Working from the top of the listing below, retype each line through the line containing "mixed spin-one hypotheses.", both included, with no pictures.

=== RECORD EXCERPTS ===

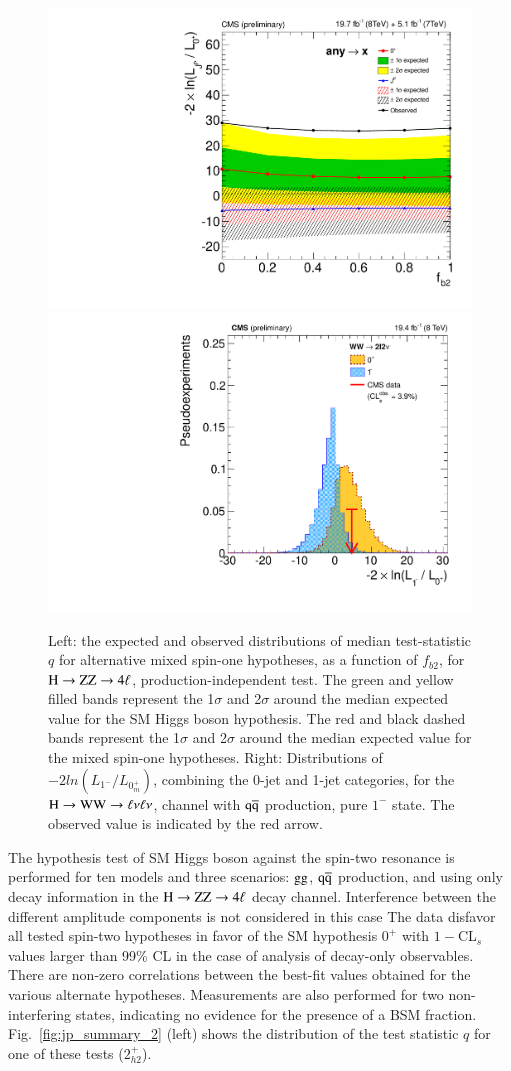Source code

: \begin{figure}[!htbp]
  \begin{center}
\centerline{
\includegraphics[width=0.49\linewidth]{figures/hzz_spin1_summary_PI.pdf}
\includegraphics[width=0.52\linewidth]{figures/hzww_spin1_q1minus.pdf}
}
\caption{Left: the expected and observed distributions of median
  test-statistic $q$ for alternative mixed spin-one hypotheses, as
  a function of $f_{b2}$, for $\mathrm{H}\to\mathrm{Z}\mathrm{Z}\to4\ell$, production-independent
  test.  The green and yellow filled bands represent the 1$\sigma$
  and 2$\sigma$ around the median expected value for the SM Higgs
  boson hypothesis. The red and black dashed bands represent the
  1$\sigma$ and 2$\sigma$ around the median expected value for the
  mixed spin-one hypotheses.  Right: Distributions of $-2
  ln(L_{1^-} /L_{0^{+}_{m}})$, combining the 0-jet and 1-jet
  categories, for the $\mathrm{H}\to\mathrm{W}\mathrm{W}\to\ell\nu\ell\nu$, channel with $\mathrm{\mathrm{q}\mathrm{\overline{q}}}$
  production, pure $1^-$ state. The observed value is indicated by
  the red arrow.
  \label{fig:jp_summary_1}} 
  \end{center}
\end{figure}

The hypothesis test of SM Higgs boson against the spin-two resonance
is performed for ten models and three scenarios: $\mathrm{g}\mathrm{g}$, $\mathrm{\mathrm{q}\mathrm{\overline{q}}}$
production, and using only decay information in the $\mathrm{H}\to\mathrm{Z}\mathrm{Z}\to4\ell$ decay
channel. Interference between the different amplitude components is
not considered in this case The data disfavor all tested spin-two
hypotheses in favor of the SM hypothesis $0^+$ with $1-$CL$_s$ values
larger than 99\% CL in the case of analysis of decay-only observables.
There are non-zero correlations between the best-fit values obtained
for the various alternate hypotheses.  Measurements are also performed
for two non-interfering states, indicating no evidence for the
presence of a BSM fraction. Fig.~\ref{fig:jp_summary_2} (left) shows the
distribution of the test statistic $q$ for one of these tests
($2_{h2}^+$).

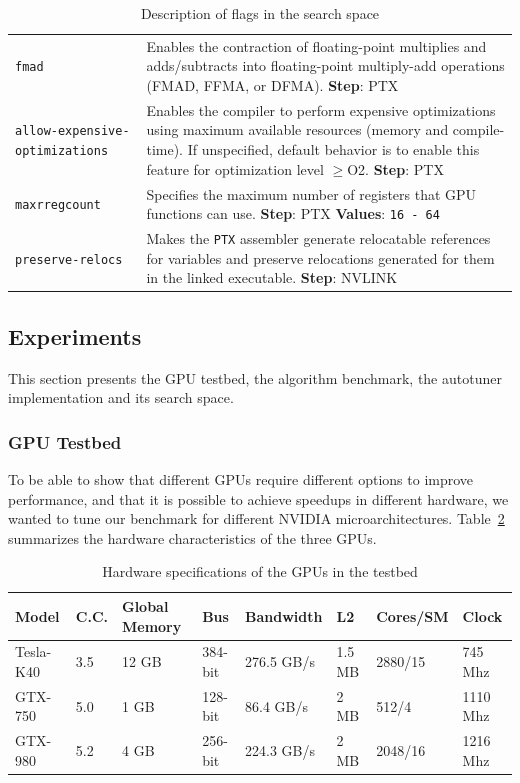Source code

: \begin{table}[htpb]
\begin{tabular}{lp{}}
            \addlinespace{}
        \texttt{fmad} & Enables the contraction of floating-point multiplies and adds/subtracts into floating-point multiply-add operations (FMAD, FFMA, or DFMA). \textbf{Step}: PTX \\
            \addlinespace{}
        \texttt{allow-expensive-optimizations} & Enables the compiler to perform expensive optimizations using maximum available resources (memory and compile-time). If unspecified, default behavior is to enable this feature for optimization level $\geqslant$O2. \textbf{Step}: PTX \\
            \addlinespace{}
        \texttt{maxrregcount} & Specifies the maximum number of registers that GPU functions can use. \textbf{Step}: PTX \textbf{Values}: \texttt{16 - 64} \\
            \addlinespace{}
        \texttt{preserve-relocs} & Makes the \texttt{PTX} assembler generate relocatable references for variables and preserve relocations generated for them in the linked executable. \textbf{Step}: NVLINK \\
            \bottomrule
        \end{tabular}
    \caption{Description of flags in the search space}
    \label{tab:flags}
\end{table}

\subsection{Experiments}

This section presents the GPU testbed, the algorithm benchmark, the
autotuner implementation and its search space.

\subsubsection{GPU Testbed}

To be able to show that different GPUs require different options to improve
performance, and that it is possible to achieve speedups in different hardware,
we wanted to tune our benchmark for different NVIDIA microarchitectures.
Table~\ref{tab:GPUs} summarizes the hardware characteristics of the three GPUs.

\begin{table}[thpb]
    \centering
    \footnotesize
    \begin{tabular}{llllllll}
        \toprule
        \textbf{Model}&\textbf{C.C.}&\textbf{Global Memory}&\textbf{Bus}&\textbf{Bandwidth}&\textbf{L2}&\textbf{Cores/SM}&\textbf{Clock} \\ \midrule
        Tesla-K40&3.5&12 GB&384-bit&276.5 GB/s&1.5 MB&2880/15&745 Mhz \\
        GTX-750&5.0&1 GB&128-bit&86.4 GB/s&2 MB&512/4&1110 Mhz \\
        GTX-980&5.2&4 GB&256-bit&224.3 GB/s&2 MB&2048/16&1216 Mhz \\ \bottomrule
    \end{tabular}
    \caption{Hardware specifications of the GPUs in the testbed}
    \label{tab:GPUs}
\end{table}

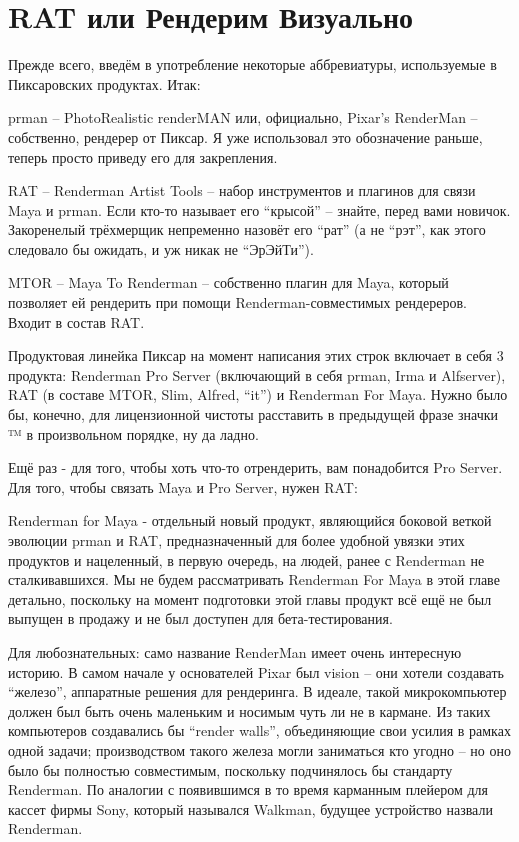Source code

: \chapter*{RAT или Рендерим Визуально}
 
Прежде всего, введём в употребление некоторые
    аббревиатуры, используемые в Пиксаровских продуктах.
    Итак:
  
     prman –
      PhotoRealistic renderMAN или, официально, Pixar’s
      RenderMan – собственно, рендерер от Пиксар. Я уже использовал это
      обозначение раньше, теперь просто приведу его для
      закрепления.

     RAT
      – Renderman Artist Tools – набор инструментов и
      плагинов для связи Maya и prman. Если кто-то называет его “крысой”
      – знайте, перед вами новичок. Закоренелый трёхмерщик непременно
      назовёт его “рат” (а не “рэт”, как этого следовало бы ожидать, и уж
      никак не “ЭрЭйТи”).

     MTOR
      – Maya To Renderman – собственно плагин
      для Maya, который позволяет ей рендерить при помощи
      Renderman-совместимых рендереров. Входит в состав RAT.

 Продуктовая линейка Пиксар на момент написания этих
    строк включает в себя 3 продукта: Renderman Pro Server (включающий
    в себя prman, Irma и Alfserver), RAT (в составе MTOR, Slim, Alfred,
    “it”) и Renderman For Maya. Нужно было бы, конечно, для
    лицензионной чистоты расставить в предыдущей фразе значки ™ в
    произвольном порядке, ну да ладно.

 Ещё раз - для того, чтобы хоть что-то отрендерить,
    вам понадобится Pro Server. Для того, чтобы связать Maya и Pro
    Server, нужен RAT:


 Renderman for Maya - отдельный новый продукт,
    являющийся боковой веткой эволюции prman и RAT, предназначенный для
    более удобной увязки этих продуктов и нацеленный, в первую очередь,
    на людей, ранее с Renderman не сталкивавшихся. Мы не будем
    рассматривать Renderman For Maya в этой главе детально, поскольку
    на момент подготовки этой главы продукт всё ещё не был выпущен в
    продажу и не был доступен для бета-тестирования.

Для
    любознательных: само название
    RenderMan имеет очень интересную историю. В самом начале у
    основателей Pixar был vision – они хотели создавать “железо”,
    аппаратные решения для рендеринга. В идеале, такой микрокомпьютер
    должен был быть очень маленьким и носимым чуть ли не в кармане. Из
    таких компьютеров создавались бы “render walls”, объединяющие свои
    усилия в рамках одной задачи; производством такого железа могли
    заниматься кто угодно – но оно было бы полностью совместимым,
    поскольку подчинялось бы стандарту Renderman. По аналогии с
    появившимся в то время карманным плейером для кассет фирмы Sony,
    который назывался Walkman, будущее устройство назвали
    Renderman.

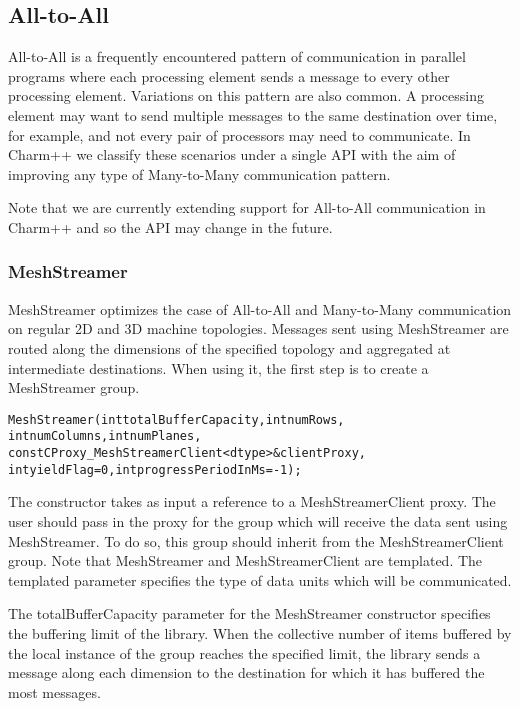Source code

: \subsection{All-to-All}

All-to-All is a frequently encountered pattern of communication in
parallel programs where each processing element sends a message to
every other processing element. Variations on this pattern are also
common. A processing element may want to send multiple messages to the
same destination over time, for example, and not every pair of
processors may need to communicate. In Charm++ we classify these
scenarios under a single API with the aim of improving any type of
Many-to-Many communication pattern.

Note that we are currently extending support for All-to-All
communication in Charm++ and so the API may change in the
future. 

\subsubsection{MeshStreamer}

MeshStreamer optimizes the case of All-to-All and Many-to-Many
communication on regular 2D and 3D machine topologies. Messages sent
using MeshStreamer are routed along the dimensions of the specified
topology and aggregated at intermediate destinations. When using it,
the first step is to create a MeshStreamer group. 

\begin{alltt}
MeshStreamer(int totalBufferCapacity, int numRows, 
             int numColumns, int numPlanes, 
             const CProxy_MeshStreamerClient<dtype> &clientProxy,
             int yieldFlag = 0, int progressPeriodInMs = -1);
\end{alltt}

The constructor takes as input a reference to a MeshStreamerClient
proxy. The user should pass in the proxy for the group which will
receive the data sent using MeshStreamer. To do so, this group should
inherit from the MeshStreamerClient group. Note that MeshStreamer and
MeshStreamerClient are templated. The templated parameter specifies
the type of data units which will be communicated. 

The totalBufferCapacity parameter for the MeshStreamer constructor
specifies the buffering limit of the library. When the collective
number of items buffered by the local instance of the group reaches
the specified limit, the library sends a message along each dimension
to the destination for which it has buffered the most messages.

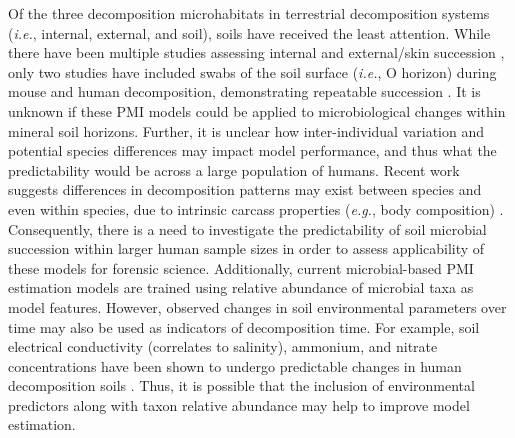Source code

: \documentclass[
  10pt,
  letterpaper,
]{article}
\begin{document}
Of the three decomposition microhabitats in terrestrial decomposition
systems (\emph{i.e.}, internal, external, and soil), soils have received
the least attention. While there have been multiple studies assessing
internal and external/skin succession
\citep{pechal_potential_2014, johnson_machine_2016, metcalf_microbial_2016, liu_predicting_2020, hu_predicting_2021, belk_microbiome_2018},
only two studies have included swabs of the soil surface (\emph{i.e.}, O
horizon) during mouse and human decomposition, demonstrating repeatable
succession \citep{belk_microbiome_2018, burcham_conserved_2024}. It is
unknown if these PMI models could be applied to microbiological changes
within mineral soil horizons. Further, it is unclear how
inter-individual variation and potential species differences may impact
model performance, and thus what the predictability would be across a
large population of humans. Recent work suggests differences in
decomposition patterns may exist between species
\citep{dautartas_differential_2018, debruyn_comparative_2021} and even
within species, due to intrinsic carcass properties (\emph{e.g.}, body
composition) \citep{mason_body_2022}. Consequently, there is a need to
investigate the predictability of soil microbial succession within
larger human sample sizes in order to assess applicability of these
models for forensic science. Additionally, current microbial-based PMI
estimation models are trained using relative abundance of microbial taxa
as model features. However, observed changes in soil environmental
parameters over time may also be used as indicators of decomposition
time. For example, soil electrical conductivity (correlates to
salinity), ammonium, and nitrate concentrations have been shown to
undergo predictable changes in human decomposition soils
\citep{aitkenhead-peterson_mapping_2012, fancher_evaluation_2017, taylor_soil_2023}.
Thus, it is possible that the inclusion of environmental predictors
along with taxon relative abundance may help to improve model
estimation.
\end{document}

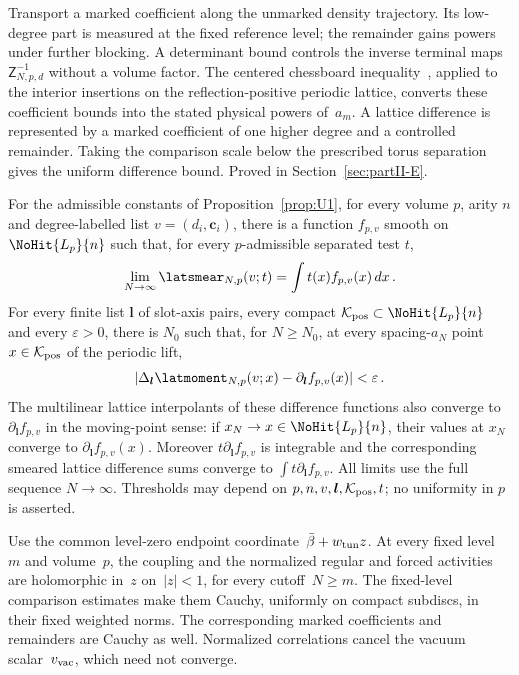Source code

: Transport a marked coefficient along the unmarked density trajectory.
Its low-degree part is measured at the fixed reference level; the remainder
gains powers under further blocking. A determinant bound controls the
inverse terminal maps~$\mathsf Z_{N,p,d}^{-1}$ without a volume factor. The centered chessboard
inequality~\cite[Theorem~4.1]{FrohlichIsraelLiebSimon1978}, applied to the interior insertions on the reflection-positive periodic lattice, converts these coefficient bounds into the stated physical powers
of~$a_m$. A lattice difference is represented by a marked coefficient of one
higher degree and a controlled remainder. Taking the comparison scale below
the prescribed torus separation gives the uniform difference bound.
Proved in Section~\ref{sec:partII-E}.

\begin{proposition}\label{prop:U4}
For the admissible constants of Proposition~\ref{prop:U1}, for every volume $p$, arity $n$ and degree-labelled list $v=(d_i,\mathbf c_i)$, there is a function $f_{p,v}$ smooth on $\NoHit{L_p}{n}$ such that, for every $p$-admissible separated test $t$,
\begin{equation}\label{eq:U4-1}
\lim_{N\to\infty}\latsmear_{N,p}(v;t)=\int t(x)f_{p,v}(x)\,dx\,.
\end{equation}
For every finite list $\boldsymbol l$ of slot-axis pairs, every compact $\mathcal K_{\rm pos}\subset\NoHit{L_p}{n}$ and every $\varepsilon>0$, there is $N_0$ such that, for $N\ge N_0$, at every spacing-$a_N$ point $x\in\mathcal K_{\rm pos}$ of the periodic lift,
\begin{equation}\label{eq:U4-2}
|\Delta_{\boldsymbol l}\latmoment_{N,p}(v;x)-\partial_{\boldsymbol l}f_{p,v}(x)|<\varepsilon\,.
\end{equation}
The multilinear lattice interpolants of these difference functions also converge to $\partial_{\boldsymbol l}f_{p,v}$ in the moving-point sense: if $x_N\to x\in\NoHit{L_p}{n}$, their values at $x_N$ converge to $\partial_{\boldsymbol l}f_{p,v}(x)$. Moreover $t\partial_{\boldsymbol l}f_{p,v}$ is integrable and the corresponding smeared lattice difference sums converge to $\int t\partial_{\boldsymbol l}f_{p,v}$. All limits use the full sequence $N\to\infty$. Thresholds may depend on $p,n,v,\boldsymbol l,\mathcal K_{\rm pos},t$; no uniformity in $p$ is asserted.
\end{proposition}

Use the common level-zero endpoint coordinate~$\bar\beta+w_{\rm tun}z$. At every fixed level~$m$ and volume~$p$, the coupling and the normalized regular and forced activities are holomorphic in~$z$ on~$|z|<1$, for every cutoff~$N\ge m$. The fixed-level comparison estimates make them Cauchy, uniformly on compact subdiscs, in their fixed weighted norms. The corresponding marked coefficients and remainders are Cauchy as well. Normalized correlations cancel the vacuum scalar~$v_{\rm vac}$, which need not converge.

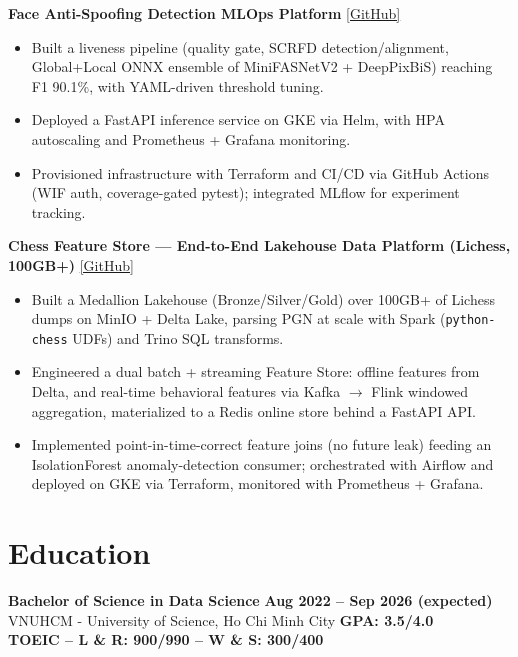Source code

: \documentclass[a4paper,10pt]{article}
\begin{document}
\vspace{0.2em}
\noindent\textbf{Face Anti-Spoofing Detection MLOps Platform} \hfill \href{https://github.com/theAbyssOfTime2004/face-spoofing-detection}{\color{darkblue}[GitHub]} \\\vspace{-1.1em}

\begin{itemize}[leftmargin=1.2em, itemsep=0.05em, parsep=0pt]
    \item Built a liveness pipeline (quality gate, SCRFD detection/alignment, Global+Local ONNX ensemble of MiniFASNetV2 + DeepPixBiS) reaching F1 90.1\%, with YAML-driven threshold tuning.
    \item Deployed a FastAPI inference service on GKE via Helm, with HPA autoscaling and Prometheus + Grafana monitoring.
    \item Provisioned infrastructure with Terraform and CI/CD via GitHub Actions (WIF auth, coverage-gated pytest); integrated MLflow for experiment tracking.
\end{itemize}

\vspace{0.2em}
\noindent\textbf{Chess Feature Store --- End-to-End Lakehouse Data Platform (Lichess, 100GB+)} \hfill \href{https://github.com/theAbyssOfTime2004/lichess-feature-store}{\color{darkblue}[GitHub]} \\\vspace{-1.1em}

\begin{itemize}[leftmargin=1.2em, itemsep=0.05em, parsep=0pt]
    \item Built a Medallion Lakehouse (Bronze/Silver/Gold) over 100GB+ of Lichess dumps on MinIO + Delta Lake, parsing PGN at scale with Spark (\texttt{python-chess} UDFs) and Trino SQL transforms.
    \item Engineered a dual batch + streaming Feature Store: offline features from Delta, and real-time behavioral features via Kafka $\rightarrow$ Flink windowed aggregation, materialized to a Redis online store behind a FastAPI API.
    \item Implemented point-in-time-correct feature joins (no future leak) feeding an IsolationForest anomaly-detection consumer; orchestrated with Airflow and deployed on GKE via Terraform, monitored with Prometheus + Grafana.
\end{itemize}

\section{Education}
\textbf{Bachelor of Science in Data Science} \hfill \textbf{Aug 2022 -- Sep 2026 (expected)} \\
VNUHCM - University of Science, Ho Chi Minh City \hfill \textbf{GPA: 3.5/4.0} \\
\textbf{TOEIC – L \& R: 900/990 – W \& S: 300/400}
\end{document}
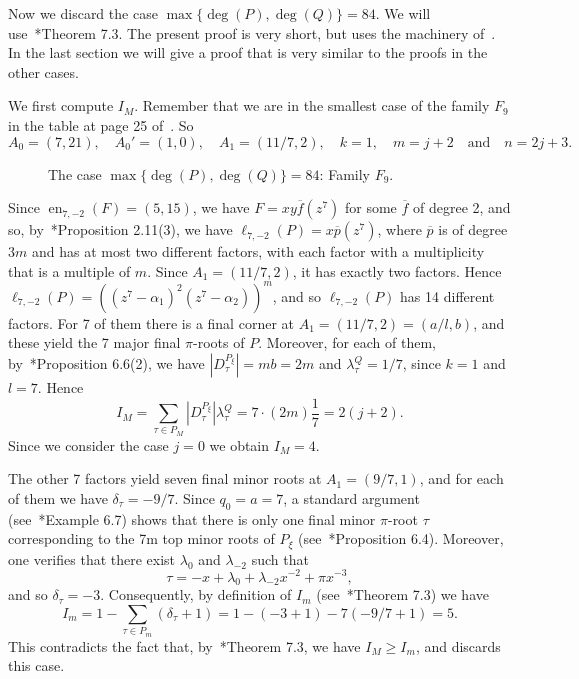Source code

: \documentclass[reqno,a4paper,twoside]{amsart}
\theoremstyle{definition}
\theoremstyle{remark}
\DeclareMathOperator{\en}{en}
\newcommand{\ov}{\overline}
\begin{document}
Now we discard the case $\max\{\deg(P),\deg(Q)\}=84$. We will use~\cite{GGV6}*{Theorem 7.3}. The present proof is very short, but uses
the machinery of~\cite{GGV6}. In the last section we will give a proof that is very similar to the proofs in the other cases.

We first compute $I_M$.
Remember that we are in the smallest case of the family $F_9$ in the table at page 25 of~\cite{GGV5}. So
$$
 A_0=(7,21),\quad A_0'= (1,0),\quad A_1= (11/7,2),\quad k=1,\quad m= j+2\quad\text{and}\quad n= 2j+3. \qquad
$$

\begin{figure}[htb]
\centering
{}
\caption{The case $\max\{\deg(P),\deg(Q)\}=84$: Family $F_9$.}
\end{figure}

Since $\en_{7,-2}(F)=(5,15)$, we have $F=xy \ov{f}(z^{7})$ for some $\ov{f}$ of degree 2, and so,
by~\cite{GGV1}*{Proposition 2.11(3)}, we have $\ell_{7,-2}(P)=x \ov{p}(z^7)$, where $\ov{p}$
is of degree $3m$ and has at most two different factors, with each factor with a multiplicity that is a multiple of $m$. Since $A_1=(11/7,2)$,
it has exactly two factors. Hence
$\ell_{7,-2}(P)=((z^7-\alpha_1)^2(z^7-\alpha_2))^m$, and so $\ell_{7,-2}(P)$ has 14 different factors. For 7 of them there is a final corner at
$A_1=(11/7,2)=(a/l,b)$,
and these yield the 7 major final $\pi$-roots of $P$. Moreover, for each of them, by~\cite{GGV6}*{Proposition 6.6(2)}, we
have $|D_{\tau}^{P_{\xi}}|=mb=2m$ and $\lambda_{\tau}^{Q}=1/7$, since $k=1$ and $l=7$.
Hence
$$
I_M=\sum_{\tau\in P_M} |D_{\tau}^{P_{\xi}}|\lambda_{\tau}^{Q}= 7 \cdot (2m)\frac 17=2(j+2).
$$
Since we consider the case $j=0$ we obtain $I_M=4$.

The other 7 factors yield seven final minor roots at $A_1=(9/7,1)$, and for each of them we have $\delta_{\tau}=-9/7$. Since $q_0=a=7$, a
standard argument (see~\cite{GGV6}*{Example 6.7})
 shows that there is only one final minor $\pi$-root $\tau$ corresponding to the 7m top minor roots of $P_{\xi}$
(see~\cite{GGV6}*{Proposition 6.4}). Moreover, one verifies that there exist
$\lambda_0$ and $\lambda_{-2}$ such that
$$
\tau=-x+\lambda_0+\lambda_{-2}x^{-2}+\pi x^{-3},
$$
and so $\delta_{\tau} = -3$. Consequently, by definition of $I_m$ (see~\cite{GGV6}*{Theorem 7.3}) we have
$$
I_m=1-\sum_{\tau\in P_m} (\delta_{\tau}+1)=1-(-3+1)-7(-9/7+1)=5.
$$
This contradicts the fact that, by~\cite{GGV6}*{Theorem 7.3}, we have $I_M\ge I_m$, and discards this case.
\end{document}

===

## EXERCISE OUTPUT
Source code

: \begin{figure}[!htbp]
  \begin{center}
\centerline{
\includegraphics[width=0.49\linewidth]{figures/hzz_spin1_summary_PI.pdf}
\includegraphics[width=0.52\linewidth]{figures/hzww_spin1_q1minus.pdf}
}
\caption{Left: the expected and observed distributions of median
  test-statistic $q$ for alternative mixed spin-one hypotheses, as
  a function of $f_{b2}$, for $\mathrm{H}\to\mathrm{Z}\mathrm{Z}\to4\ell$, production-independent
  test.  The green and yellow filled bands represent the 1$\sigma$
  and 2$\sigma$ around the median expected value for the SM Higgs
  boson hypothesis. The red and black dashed bands represent the
  1$\sigma$ and 2$\sigma$ around the median expected value for the
  mixed spin-one hypotheses.  Right: Distributions of $-2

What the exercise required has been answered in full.